In 2013, the company founder was awarded a Member of the Most Excellent Order of the British Empire, otherwise known as an MBE. The announcement had come a number of months prior.

Badgemaster announced a takeover of the Scottish-based Akorn Badge Company, one of their major UK competitors in 2014. Following the takeover of the company, the operations were moved to Badgemaster's Nottinghamshire headquarters. Akorn had been part of the badge market for over 30 years, before the Badgemaster acquisition.

in 2017 Ian Bradbeer was appointed Managing Director https://www.linkedin.com/in/ian-bradbeer-0bbb325/ to drive the company to the next level.

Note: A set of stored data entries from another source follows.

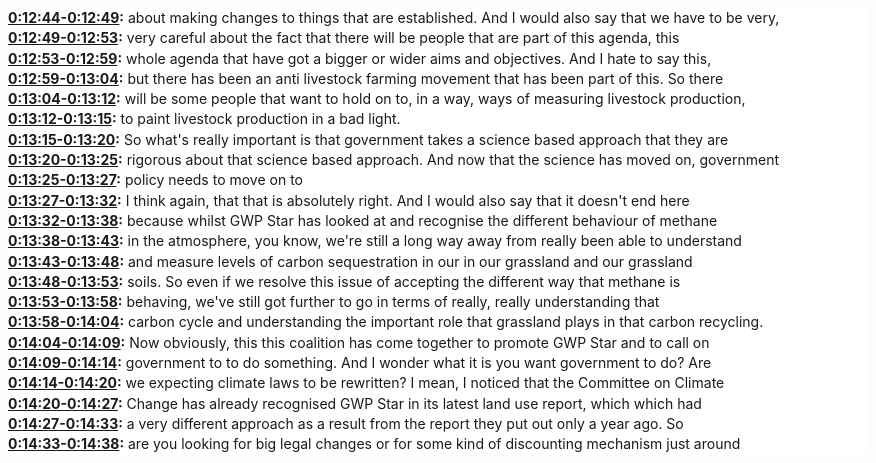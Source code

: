 **[0:12:44-0:12:49](https://anchor.fm/farmgate/episodes/Farmers-unite-for-global-statement-on-GWP-eba6km#t=0:12:44):**  about making changes to things that are established. And I would also say that we have to be very,  
**[0:12:49-0:12:53](https://anchor.fm/farmgate/episodes/Farmers-unite-for-global-statement-on-GWP-eba6km#t=0:12:49):**  very careful about the fact that there will be people that are part of this agenda, this  
**[0:12:53-0:12:59](https://anchor.fm/farmgate/episodes/Farmers-unite-for-global-statement-on-GWP-eba6km#t=0:12:53):**  whole agenda that have got a bigger or wider aims and objectives. And I hate to say this,  
**[0:12:59-0:13:04](https://anchor.fm/farmgate/episodes/Farmers-unite-for-global-statement-on-GWP-eba6km#t=0:12:59):**  but there has been an anti livestock farming movement that has been part of this. So there  
**[0:13:04-0:13:12](https://anchor.fm/farmgate/episodes/Farmers-unite-for-global-statement-on-GWP-eba6km#t=0:13:04):**  will be some people that want to hold on to, in a way, ways of measuring livestock production,  
**[0:13:12-0:13:15](https://anchor.fm/farmgate/episodes/Farmers-unite-for-global-statement-on-GWP-eba6km#t=0:13:12):**  to paint livestock production in a bad light.  
**[0:13:15-0:13:20](https://anchor.fm/farmgate/episodes/Farmers-unite-for-global-statement-on-GWP-eba6km#t=0:13:15):**  So what's really important is that government takes a science based approach that they are  
**[0:13:20-0:13:25](https://anchor.fm/farmgate/episodes/Farmers-unite-for-global-statement-on-GWP-eba6km#t=0:13:20):**  rigorous about that science based approach. And now that the science has moved on, government  
**[0:13:25-0:13:27](https://anchor.fm/farmgate/episodes/Farmers-unite-for-global-statement-on-GWP-eba6km#t=0:13:25):**  policy needs to move on to  
**[0:13:27-0:13:32](https://anchor.fm/farmgate/episodes/Farmers-unite-for-global-statement-on-GWP-eba6km#t=0:13:27):**  I think again, that that is absolutely right. And I would also say that it doesn't end here  
**[0:13:32-0:13:38](https://anchor.fm/farmgate/episodes/Farmers-unite-for-global-statement-on-GWP-eba6km#t=0:13:32):**  because whilst GWP Star has looked at and recognise the different behaviour of methane  
**[0:13:38-0:13:43](https://anchor.fm/farmgate/episodes/Farmers-unite-for-global-statement-on-GWP-eba6km#t=0:13:38):**  in the atmosphere, you know, we're still a long way away from really been able to understand  
**[0:13:43-0:13:48](https://anchor.fm/farmgate/episodes/Farmers-unite-for-global-statement-on-GWP-eba6km#t=0:13:43):**  and measure levels of carbon sequestration in our in our grassland and our grassland  
**[0:13:48-0:13:53](https://anchor.fm/farmgate/episodes/Farmers-unite-for-global-statement-on-GWP-eba6km#t=0:13:48):**  soils. So even if we resolve this issue of accepting the different way that methane is  
**[0:13:53-0:13:58](https://anchor.fm/farmgate/episodes/Farmers-unite-for-global-statement-on-GWP-eba6km#t=0:13:53):**  behaving, we've still got further to go in terms of really, really understanding that  
**[0:13:58-0:14:04](https://anchor.fm/farmgate/episodes/Farmers-unite-for-global-statement-on-GWP-eba6km#t=0:13:58):**  carbon cycle and understanding the important role that grassland plays in that carbon recycling.  
**[0:14:04-0:14:09](https://anchor.fm/farmgate/episodes/Farmers-unite-for-global-statement-on-GWP-eba6km#t=0:14:04):**  Now obviously, this this coalition has come together to promote GWP Star and to call on  
**[0:14:09-0:14:14](https://anchor.fm/farmgate/episodes/Farmers-unite-for-global-statement-on-GWP-eba6km#t=0:14:09):**  government to to do something. And I wonder what it is you want government to do? Are  
**[0:14:14-0:14:20](https://anchor.fm/farmgate/episodes/Farmers-unite-for-global-statement-on-GWP-eba6km#t=0:14:14):**  we expecting climate laws to be rewritten? I mean, I noticed that the Committee on Climate  
**[0:14:20-0:14:27](https://anchor.fm/farmgate/episodes/Farmers-unite-for-global-statement-on-GWP-eba6km#t=0:14:20):**  Change has already recognised GWP Star in its latest land use report, which which had  
**[0:14:27-0:14:33](https://anchor.fm/farmgate/episodes/Farmers-unite-for-global-statement-on-GWP-eba6km#t=0:14:27):**  a very different approach as a result from the report they put out only a year ago. So  
**[0:14:33-0:14:38](https://anchor.fm/farmgate/episodes/Farmers-unite-for-global-statement-on-GWP-eba6km#t=0:14:33):**  are you looking for big legal changes or for some kind of discounting mechanism just around  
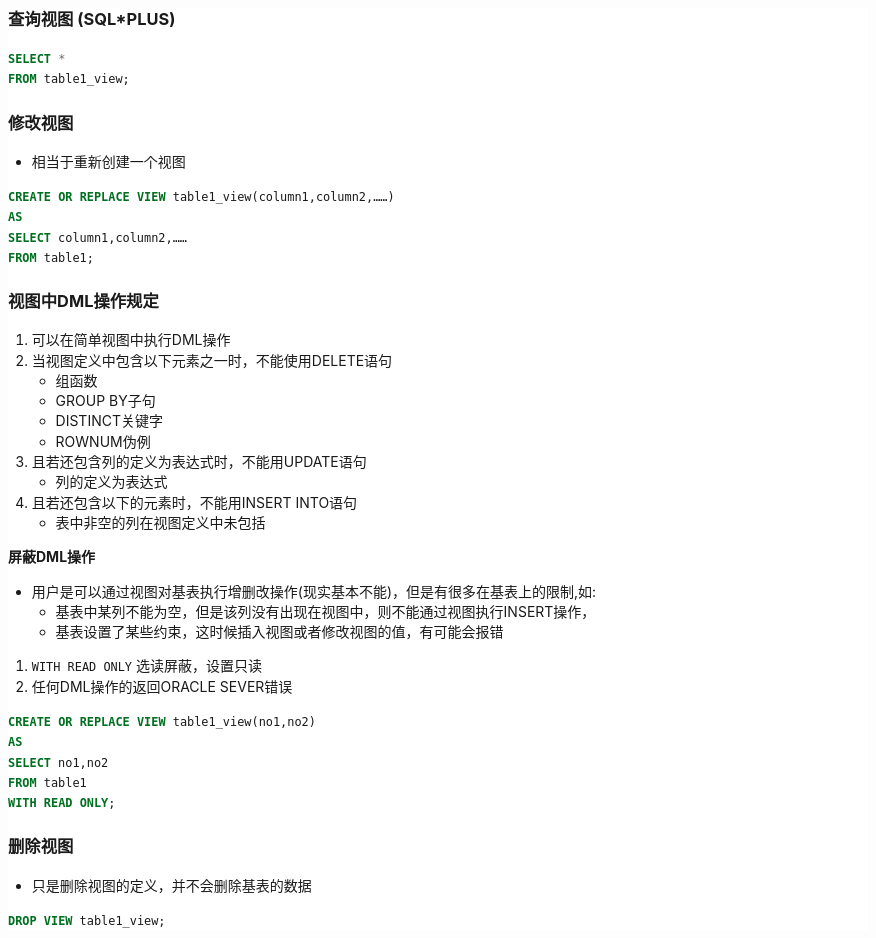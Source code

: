 ### 查询视图 (SQL*PLUS)

```sql
SELECT *
FROM table1_view;
```

### 修改视图

- 相当于重新创建一个视图

```sql
CREATE OR REPLACE VIEW table1_view(column1,column2,……) 
AS 
SELECT column1,column2,……
FROM table1;
```

### 视图中DML操作规定

1. 可以在简单视图中执行DML操作
2. 当视图定义中包含以下元素之一时，不能使用DELETE语句
     - 组函数
     - GROUP BY子句
     - DISTINCT关键字
     - ROWNUM伪例
3. 且若还包含列的定义为表达式时，不能用UPDATE语句
     - 列的定义为表达式
4. 且若还包含以下的元素时，不能用INSERT INTO语句
     - 表中非空的列在视图定义中未包括

**屏蔽DML操作**

- 用户是可以通过视图对基表执行增删改操作(现实基本不能)，但是有很多在基表上的限制,如:
    - 基表中某列不能为空，但是该列没有出现在视图中，则不能通过视图执行INSERT操作，
    - 基表设置了某些约束，这时候插入视图或者修改视图的值，有可能会报错

1. `WITH READ ONLY` 选读屏蔽，设置只读
2. 任何DML操作的返回ORACLE SEVER错误

```sql
CREATE OR REPLACE VIEW table1_view(no1,no2)
AS
SELECT no1,no2
FROM table1
WITH READ ONLY;
```

### 删除视图 

- 只是删除视图的定义，并不会删除基表的数据

```sql
DROP VIEW table1_view;
```
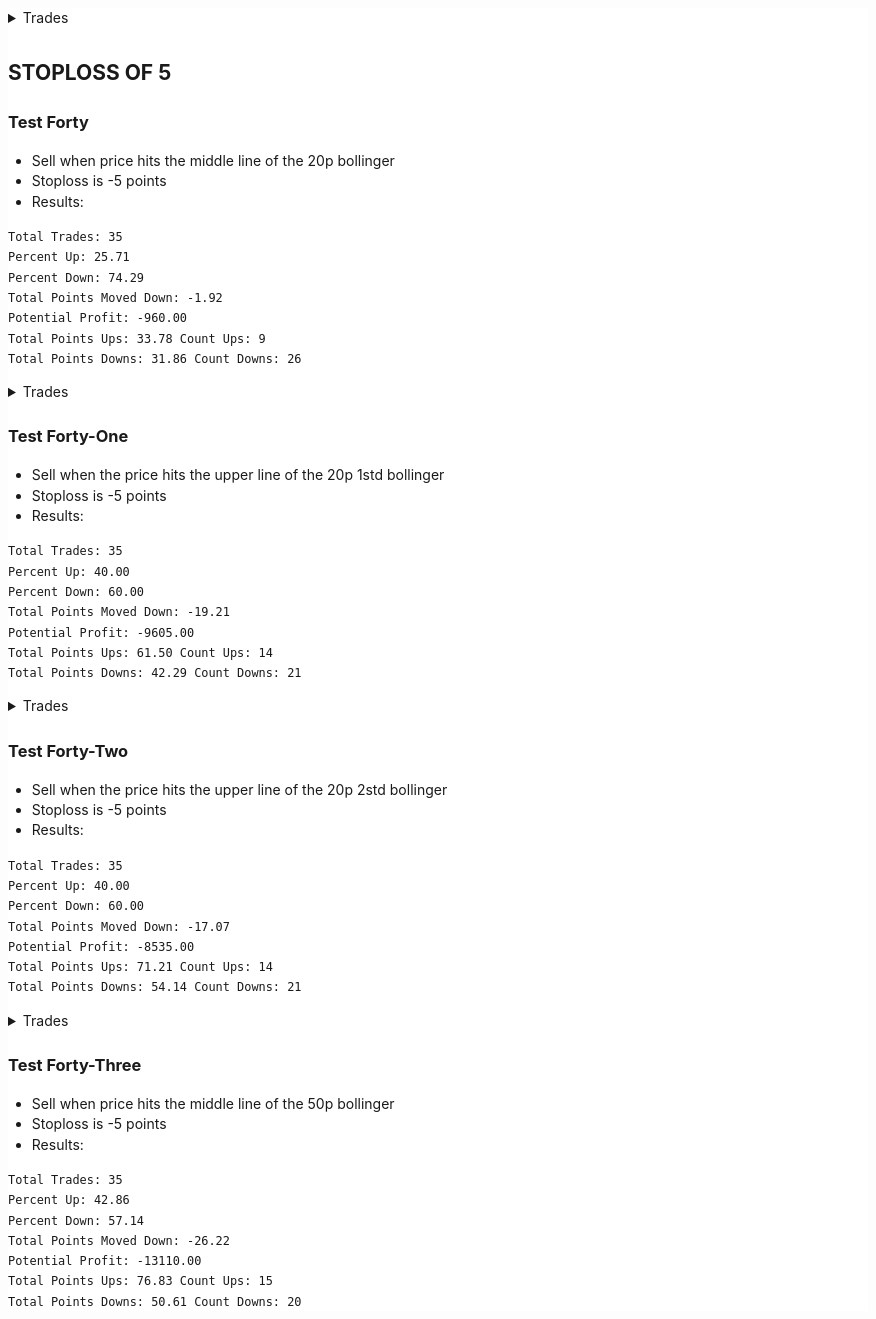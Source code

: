 <details><summary>Trades</summary></details>

## STOPLOSS OF 5

### Test Forty
* Sell when price hits the middle line of the 20p bollinger
* Stoploss is -5 points
* Results:
```
Total Trades: 35
Percent Up: 25.71
Percent Down: 74.29
Total Points Moved Down: -1.92
Potential Profit: -960.00
Total Points Ups: 33.78 Count Ups: 9
Total Points Downs: 31.86 Count Downs: 26
```

<details><summary>Trades</summary></details>

### Test Forty-One
* Sell when the price hits the upper line of the 20p 1std bollinger
* Stoploss is -5 points
* Results:
```
Total Trades: 35
Percent Up: 40.00
Percent Down: 60.00
Total Points Moved Down: -19.21
Potential Profit: -9605.00
Total Points Ups: 61.50 Count Ups: 14
Total Points Downs: 42.29 Count Downs: 21
```

<details><summary>Trades</summary></details>

### Test Forty-Two
* Sell when the price hits the upper line of the 20p 2std bollinger
* Stoploss is -5 points
* Results:
```
Total Trades: 35
Percent Up: 40.00
Percent Down: 60.00
Total Points Moved Down: -17.07
Potential Profit: -8535.00
Total Points Ups: 71.21 Count Ups: 14
Total Points Downs: 54.14 Count Downs: 21
```

<details><summary>Trades</summary></details>

### Test Forty-Three
* Sell when price hits the middle line of the 50p bollinger
* Stoploss is -5 points
* Results:
```
Total Trades: 35
Percent Up: 42.86
Percent Down: 57.14
Total Points Moved Down: -26.22
Potential Profit: -13110.00
Total Points Ups: 76.83 Count Ups: 15
Total Points Downs: 50.61 Count Downs: 20
```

In 2023 Corporate Insignia Ltd was acquired by Badgemaster and relocated to the Nottinghamshire site. The Corporate Insignia by Badgemaster brand continues to be the international standard aluminum name badge for Hotels and Cruise Lines with many International Hotel Groups amongst its prestigious client base throughout EMEA. This acquisition confirms Badgemaster as the leading Manufacturer of Name Badges in the UK.

==Royal appointments and honours==
Their association with the British Royals started in 2006, when Badgemaster received a Royal warrant of appointment.